German Chancellor Olaf Scholz said his country is interested in a major gas exploitation project in Senegal as he began a three-nation visit to Africa on Sunday that also is focused on the geopolitical consequences of the war in Ukraine.

Senegal is believed to have significant deposits of natural gas along its border with Mauritania at a time when Germany and other European countries are trying to reduce their dependence on importing Russian gas.

“We have begun exchanges and we will continue our efforts at the level of experts because it is our wish to achieve progress,” Scholz said at a joint news briefing with Senegalese President Macky Sall.

The gas project off the coast of Senegal is being led by BP, and the first barrels are not expected until next year.

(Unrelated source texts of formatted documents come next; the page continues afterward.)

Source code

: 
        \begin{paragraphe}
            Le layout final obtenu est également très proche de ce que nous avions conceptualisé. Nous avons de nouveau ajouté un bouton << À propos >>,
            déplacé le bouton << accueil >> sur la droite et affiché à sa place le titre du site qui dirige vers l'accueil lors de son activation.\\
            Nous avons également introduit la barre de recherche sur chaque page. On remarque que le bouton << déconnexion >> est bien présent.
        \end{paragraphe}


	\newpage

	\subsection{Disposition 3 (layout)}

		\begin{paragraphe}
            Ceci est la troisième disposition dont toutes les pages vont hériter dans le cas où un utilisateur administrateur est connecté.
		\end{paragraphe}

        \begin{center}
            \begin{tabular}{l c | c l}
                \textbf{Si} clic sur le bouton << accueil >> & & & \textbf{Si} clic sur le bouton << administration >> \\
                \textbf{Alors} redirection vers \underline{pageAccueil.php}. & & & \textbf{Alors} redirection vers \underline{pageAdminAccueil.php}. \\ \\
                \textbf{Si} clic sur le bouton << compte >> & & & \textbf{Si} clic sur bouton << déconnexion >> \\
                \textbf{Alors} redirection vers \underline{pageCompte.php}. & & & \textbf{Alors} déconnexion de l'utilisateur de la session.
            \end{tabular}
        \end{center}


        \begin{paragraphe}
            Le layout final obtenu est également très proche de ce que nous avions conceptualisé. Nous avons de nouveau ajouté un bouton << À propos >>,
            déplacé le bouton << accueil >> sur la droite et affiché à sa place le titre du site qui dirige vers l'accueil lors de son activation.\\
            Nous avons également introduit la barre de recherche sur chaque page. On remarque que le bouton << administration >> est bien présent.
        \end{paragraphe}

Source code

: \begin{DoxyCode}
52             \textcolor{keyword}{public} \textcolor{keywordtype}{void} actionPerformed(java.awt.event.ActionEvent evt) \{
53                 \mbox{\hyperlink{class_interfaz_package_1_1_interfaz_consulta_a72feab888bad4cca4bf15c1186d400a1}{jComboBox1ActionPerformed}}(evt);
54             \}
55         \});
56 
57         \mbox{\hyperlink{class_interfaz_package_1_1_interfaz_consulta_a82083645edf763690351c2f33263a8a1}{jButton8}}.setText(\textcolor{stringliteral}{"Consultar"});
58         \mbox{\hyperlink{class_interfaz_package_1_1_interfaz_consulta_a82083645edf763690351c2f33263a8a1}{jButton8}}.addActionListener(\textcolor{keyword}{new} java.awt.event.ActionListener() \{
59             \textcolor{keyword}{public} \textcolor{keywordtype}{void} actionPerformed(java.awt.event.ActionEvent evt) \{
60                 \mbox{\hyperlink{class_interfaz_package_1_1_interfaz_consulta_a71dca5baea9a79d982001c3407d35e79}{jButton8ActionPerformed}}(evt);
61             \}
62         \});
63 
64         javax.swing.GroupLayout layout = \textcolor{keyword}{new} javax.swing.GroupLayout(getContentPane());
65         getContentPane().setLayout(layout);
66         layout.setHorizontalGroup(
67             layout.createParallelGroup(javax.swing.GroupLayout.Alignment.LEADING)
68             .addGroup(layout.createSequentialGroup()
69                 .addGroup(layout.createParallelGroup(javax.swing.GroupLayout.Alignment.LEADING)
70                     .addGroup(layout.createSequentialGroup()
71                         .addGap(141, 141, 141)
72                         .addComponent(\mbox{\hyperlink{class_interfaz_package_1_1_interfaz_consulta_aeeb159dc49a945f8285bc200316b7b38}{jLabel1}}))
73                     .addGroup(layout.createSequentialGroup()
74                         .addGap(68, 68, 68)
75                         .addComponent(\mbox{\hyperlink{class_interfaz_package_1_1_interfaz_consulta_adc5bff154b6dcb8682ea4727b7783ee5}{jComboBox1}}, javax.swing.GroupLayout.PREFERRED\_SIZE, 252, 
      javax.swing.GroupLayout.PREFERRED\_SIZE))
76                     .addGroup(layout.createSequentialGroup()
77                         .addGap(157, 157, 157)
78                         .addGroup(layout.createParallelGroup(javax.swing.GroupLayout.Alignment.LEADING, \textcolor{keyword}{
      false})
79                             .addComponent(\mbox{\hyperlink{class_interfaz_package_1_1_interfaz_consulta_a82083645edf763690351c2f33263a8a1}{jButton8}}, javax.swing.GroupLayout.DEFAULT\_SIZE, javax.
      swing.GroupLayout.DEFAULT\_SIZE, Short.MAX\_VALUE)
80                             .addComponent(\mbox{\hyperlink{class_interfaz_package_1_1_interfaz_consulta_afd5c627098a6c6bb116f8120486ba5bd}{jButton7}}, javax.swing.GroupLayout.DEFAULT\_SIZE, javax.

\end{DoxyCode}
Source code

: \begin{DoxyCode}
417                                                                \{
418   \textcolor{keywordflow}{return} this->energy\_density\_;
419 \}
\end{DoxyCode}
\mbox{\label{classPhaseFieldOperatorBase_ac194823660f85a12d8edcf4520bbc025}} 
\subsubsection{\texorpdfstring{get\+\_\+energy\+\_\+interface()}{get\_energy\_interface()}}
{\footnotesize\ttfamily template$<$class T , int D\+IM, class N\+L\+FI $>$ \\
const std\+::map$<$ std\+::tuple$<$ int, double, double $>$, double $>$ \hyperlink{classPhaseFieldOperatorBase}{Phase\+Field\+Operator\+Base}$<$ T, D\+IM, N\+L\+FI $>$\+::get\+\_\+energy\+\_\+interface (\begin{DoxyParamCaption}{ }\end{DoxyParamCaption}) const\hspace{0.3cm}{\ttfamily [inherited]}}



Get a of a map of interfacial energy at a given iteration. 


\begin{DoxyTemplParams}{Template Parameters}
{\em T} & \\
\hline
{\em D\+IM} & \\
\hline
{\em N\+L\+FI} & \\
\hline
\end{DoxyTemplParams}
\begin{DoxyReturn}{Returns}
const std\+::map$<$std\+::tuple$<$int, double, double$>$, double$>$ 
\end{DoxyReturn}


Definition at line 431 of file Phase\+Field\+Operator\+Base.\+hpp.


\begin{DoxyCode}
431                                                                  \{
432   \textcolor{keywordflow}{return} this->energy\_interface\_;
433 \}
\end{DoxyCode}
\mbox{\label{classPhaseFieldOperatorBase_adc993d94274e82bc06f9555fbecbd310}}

This week’s trip marks Scholz’s first to Africa since becoming chancellor nearly six months ago. Two of the countries he is visiting — Senegal and South Africa — have been invited to attend the Group of 7 summit in Germany at the end of June.

Participants there will try to find a common position toward Russia, which was kicked out of the then-Group of Eight following its 2014 seizure of Crimea from Ukraine.

Leaders at the G-7 summit also will be addressing the threat of climate change. Several G-7 countries, including Germany and the United States, signed a ‘just energy transition partnership’ with South Africa last year to help the country wean itself off heavily polluting coal.

A similar agreement is in the works with Senegal, where Germany has supported the construction of a solar farm.

German officials also said Scholz will make a stop in Niger, a country that like its neighbors has long been battling Islamic extremists.

Earlier this month, the German government backed a plan to move hundreds of its soldiers to Niger from neighboring Mali. The development comes amid a deepening political crisis in Mali that prompted former colonial power France to announce it was withdrawing its troops after nine years of helping Mali battle insurgents.

Germany officials say their decision also was motivated by concerns that Malian forces receiving EU training could cooperate with Russian mercenaries now operating in the country.

Germany, though, will increase its participation in a U.N. peacekeeping mission in Mali, providing up to 1,400 soldiers. The Cabinet’s decisions still need to be approved by parliament.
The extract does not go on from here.